DATA PROVIDED:
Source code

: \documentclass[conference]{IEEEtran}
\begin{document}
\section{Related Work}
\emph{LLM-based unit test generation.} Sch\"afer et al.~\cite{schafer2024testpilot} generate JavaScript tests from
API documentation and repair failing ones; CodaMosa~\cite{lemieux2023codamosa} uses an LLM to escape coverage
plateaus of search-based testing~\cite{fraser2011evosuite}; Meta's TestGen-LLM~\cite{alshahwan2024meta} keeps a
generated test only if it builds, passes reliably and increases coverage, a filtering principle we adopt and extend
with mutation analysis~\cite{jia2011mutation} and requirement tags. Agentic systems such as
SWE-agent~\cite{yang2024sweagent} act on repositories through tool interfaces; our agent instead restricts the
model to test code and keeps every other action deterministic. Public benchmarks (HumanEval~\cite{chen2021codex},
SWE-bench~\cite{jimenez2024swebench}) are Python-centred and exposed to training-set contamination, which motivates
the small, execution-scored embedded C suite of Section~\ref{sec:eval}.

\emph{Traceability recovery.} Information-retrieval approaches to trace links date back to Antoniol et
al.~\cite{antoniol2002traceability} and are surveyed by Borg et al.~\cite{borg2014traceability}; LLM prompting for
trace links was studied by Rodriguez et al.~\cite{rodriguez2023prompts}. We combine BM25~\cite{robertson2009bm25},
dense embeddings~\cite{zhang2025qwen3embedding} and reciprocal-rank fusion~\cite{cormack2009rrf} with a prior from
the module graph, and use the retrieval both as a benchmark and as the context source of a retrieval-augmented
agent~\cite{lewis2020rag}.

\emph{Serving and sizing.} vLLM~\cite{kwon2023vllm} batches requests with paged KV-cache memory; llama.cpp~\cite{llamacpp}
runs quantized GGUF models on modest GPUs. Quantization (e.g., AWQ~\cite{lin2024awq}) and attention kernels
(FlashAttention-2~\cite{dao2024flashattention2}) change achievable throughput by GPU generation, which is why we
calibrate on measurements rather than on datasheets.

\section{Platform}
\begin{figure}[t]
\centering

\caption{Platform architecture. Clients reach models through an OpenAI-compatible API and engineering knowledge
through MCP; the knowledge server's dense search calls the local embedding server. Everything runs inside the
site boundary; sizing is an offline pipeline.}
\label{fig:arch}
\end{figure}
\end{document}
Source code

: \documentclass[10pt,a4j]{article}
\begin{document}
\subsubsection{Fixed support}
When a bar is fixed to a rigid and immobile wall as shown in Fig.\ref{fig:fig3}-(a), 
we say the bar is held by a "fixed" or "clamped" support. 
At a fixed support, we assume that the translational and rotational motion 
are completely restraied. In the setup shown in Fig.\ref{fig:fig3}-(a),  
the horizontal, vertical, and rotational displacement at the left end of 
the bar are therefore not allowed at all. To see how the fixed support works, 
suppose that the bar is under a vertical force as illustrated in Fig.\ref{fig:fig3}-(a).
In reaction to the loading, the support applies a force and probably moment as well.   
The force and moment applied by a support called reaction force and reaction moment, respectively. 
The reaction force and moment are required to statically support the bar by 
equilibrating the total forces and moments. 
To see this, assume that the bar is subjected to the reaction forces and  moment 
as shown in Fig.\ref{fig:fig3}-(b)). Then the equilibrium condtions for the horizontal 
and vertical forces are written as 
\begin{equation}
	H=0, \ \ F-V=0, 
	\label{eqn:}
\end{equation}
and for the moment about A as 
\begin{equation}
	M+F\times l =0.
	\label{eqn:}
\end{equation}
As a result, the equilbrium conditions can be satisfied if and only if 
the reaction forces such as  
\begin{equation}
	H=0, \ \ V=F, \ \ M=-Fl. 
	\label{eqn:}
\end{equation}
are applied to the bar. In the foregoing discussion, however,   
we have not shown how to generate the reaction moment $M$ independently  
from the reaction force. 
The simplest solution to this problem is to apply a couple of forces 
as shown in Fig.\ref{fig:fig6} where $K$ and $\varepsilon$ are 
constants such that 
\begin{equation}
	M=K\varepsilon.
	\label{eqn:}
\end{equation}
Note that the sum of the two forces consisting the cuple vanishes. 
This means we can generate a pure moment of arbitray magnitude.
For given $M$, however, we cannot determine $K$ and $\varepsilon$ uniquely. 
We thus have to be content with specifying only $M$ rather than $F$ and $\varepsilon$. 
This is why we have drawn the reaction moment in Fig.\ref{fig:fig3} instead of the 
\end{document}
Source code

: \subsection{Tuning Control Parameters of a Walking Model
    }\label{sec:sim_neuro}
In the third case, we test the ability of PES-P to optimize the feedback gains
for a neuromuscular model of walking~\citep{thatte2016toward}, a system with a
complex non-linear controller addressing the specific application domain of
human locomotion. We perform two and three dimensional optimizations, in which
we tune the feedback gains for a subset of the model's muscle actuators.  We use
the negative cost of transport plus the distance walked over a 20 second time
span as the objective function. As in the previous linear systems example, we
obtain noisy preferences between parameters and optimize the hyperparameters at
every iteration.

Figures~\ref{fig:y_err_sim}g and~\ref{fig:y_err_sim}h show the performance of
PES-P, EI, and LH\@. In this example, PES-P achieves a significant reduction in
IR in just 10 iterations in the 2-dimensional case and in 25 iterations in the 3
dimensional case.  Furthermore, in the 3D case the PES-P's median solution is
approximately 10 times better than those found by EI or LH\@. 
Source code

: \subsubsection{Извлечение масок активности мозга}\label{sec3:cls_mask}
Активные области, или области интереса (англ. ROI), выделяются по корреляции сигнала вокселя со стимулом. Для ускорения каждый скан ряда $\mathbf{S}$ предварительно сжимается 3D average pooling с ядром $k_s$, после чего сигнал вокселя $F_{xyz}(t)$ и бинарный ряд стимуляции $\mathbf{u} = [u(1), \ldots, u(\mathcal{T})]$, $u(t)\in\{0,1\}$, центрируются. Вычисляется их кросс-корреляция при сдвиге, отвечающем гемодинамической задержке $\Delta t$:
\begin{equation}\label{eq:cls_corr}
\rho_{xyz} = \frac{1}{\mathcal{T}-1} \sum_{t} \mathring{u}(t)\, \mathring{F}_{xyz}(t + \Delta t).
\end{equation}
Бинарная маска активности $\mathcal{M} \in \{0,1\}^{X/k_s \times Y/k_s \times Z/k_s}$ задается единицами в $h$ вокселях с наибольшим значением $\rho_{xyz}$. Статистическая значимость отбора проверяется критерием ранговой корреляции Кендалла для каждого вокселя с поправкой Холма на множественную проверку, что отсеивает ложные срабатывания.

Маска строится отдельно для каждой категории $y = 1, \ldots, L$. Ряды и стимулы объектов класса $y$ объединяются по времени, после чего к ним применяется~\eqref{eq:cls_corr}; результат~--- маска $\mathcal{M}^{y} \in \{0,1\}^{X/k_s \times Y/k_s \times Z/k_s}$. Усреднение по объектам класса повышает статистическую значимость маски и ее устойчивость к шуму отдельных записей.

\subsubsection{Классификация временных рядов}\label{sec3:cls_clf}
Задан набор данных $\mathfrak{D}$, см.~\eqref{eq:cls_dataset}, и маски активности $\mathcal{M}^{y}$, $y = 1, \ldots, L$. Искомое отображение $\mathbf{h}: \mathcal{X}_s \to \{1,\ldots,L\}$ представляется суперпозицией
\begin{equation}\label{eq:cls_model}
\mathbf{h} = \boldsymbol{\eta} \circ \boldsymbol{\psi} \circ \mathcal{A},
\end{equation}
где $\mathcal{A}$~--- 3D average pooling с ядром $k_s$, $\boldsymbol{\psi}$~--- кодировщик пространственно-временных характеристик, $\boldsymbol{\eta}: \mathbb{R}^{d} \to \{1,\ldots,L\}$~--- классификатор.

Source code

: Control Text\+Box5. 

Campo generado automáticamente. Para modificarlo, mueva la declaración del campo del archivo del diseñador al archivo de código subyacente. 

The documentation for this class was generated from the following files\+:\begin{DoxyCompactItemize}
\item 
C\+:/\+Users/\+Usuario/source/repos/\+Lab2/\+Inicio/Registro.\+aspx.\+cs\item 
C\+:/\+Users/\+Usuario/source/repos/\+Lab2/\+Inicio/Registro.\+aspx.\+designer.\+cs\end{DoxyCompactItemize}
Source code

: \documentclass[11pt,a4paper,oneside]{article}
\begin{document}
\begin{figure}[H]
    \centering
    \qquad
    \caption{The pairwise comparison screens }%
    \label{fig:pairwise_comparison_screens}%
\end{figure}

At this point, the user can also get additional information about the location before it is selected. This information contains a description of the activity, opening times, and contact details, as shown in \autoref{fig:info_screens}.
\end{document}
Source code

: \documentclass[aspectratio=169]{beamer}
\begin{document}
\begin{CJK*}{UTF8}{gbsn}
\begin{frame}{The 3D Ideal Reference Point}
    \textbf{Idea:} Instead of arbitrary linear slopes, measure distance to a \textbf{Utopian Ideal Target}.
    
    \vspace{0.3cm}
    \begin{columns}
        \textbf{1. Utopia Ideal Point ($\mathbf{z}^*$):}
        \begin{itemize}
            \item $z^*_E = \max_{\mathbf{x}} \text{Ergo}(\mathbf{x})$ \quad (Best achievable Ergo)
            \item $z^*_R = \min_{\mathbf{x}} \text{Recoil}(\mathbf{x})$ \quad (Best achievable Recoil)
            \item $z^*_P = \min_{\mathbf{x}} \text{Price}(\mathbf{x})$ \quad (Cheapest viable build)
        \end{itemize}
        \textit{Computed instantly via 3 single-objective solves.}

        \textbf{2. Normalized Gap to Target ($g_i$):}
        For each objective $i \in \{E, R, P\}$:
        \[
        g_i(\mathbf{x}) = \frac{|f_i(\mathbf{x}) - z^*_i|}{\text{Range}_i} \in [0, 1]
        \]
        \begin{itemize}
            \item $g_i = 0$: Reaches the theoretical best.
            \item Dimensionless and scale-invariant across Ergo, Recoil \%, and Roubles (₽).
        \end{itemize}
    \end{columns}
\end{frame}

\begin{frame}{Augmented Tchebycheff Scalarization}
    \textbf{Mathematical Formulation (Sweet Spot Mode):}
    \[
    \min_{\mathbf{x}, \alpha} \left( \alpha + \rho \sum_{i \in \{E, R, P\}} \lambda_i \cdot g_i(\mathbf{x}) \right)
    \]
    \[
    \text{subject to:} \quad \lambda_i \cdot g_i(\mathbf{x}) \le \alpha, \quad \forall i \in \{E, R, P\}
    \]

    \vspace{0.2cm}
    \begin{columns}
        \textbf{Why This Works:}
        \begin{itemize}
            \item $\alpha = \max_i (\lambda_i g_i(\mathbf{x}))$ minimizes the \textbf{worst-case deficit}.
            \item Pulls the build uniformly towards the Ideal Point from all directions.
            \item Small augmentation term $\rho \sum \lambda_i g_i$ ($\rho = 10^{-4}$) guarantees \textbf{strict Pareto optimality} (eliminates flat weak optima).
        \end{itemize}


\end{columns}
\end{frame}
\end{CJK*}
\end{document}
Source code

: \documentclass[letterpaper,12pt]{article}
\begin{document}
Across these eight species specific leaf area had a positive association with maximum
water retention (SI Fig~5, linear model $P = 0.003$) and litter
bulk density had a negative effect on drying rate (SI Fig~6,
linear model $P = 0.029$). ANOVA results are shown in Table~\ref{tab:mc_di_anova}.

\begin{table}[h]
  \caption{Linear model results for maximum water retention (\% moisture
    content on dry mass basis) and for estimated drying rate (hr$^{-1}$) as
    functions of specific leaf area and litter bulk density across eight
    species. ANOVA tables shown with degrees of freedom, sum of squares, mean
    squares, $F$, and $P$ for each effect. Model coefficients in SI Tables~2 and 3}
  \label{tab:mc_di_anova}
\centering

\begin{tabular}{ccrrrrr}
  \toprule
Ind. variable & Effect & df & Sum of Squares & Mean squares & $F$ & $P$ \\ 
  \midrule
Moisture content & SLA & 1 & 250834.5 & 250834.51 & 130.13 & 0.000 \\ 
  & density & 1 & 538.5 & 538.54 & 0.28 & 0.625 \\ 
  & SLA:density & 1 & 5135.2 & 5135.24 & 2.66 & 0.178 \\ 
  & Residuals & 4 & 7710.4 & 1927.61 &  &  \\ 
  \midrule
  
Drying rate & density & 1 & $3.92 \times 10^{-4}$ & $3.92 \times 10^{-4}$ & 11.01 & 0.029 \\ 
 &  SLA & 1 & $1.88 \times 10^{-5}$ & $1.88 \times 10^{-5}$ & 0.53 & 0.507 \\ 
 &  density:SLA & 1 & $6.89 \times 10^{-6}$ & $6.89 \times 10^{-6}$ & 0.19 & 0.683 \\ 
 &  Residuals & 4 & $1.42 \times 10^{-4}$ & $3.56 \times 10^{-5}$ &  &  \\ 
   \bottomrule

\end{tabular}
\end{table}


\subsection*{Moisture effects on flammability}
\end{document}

WORK ORDER:
What you retype should run from the first line of the entries above through the line containing "generated test only", exactly and in full.

EXERCISE ANSWER:
Source code

: \documentclass[conference]{IEEEtran}
\begin{document}
\section{Related Work}
\emph{LLM-based unit test generation.} Sch\"afer et al.~\cite{schafer2024testpilot} generate JavaScript tests from
API documentation and repair failing ones; CodaMosa~\cite{lemieux2023codamosa} uses an LLM to escape coverage
plateaus of search-based testing~\cite{fraser2011evosuite}; Meta's TestGen-LLM~\cite{alshahwan2024meta} keeps a
generated test only if it builds, passes reliably and increases coverage, a filtering principle we adopt and extend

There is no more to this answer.